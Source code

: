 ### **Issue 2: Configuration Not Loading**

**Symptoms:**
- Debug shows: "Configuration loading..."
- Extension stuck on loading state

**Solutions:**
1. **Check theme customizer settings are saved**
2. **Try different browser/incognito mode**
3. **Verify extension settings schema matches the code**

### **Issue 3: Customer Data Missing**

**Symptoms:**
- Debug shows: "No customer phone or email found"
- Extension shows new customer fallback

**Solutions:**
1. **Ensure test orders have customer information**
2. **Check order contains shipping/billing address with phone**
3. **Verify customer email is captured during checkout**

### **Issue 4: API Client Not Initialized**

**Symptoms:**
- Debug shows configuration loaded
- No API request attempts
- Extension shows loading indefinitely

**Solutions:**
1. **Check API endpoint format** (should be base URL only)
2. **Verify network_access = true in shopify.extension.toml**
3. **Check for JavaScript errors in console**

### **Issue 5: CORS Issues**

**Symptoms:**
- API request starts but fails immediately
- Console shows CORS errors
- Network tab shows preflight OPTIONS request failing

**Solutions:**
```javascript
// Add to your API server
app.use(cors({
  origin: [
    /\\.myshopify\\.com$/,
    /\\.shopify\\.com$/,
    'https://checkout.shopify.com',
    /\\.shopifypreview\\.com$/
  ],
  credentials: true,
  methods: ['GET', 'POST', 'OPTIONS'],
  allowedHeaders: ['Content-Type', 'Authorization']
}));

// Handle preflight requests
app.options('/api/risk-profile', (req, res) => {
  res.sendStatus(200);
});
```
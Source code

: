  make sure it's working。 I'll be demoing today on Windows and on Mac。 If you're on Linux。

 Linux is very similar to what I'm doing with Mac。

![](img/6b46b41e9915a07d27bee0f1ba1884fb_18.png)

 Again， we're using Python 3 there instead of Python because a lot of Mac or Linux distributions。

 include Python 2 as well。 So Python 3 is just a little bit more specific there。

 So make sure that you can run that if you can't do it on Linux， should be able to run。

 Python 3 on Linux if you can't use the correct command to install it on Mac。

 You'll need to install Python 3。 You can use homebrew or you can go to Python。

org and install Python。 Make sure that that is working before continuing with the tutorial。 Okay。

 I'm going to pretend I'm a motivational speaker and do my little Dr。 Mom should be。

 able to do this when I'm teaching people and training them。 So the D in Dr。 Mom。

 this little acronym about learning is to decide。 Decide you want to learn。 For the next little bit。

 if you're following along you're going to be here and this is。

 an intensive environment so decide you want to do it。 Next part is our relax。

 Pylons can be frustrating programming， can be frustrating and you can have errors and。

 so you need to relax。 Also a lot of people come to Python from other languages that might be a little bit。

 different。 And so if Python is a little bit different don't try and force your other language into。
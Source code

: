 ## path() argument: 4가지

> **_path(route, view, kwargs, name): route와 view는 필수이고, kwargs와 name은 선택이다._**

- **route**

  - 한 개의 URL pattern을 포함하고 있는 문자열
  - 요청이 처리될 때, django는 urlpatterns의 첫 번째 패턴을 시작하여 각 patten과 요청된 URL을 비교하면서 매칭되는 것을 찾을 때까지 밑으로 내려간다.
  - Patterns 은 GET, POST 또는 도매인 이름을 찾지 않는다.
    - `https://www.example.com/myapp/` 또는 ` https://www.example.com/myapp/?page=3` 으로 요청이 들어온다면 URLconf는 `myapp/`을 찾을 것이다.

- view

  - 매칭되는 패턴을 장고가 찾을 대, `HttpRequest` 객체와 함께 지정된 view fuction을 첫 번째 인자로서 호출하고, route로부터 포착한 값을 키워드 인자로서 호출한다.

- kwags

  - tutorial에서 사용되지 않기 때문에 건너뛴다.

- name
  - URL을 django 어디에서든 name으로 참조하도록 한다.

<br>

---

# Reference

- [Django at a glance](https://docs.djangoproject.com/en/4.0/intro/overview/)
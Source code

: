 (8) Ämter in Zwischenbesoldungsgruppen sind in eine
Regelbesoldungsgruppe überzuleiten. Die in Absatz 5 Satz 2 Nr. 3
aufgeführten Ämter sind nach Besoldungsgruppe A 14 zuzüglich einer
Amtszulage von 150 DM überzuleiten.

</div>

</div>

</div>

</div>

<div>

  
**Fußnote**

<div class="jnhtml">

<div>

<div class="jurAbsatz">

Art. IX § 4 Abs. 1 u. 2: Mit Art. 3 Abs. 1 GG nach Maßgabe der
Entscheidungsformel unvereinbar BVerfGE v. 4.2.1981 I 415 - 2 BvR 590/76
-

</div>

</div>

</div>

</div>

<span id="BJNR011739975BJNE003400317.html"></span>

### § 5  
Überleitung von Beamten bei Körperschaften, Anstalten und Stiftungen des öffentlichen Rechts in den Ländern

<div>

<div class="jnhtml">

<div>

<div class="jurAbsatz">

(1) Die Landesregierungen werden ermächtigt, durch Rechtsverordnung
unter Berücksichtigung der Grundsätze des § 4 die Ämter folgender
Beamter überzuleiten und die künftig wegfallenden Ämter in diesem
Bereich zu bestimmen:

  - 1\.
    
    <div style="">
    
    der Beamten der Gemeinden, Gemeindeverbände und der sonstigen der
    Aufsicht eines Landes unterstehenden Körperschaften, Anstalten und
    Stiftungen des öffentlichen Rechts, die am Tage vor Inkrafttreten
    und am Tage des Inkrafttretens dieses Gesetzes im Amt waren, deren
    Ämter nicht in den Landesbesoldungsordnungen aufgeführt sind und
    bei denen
════════════════
- [Task to carry out]: Look above for the line holding "include Python 2", then set down exactly that line and every line after it up to and including the line holding "Pylons can be", with nothing else.

- [Result for this exercise]:
 include Python 2 as well。 So Python 3 is just a little bit more specific there。

 So make sure that you can run that if you can't do it on Linux， should be able to run。

 Python 3 on Linux if you can't use the correct command to install it on Mac。

 You'll need to install Python 3。 You can use homebrew or you can go to Python。

org and install Python。 Make sure that that is working before continuing with the tutorial。 Okay。

 I'm going to pretend I'm a motivational speaker and do my little Dr。 Mom should be。

 able to do this when I'm teaching people and training them。 So the D in Dr。 Mom。

 this little acronym about learning is to decide。 Decide you want to learn。 For the next little bit。

 if you're following along you're going to be here and this is。

 an intensive environment so decide you want to do it。 Next part is our relax。

 Pylons can be frustrating programming， can be frustrating and you can have errors and。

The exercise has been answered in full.